Embora não seja impraticável, ainda existem barreiras tecnológicas, legais e de costumes a serem superadas, no que se refere à realização de assembleias virtuais em condomínios, sendo claro que existem riscos na sua realização sem a prévia análise e preparação da coletividade.
Recomenda-se a um condomínio que nunca realizou uma assembleia neste formato, que se convoque os condôminos para saber a opinião de todos, implantando um sistema a médio e longo prazo, para haver tempo hábil de todos os condôminos se acostumarem com a nova modalidade.
IV – CONSIDERAÇÕES FINAIS
O tema das assembleias virtuais ainda é recente e não é usualmente utilizado pelos condomínios, sendo uma ferramenta promissora, mas que precisa ser amadurecida e aprimorada.
Muitas barreiras devem ser vencidas antes da implantação deste sistema de assembleia, não podendo nenhum condômino ser excluído de participar, seja por problemas técnicos ou por dificuldade de entender o sistema, por isso é importante que seja aprovada essa modalidade pela coletividade e que sejam avaliados os custos e feitos testes antes da implantação final.
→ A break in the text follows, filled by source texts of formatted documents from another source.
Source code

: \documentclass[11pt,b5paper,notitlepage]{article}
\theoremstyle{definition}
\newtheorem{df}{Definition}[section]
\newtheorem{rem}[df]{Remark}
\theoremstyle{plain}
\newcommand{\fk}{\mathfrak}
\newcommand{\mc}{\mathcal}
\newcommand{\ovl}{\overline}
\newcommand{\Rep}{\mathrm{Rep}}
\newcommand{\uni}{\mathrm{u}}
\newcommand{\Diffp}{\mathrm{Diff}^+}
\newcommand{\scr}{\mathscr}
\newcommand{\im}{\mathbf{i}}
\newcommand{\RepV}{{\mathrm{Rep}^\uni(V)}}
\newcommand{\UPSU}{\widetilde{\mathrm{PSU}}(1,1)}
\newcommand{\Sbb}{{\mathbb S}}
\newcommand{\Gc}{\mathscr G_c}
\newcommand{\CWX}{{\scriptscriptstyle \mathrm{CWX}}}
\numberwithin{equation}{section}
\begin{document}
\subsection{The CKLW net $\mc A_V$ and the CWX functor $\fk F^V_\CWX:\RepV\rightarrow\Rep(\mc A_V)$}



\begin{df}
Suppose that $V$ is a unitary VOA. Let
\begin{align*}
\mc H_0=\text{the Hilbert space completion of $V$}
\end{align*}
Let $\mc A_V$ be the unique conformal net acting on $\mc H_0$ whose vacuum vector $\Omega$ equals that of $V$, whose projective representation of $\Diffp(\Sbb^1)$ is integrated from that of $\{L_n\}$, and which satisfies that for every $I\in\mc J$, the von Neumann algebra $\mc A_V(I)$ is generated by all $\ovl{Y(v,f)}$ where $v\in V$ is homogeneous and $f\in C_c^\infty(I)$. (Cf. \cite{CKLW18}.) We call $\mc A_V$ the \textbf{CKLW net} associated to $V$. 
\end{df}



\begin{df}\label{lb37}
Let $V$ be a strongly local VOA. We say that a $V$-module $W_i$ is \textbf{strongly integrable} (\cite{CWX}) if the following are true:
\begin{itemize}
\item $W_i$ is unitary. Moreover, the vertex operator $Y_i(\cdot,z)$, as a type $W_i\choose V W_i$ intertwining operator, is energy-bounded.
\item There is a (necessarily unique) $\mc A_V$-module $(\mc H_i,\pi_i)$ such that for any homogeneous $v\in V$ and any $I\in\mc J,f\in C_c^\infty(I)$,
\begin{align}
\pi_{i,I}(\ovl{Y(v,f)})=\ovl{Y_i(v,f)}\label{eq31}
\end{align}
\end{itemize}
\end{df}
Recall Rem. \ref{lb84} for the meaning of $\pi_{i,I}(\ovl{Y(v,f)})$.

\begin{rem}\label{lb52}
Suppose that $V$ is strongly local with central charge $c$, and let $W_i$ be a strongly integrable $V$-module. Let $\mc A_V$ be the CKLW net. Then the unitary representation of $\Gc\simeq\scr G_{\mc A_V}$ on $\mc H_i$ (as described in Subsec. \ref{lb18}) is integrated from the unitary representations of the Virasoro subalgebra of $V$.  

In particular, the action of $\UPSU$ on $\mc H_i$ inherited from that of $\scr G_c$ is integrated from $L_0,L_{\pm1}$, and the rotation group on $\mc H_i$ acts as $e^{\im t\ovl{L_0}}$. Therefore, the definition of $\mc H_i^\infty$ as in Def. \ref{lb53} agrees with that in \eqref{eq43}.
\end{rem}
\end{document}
Embora seja juridicamente possível, não é recomendado que se utilize de situações atípicas como a pandemia do COVID-19 para a realização de assembleias virtuais sem a aprovação e treinamento de toda a coletividade, visto que o ato poderá ser objeto de discussão judicial e o condomínio poderá ter mais um problema ao invés de solucioná-lo.
Como toda novidade, é necessário ter um prazo para adaptação dos condôminos, como um medicamento em fase de testes, para que o sistema possa estar apto e seguro para passar transparência e credibilidade à coletividade, não podendo ser utilizado como “fórmula mágica” de solução imediata, sob risco de causar problemas maiores ao condomínio.
Em casos de urgência na convocação da assembleia, o condomínio pode se valer de medidas judiciais visando a obtenção de liminar para a prorrogação de mandato de síndico ou outro tema inadiável, evitando aglomerações e minimizando riscos de uma eventual anulação da assembleia.
Sem mais para o momento, subscrevemos.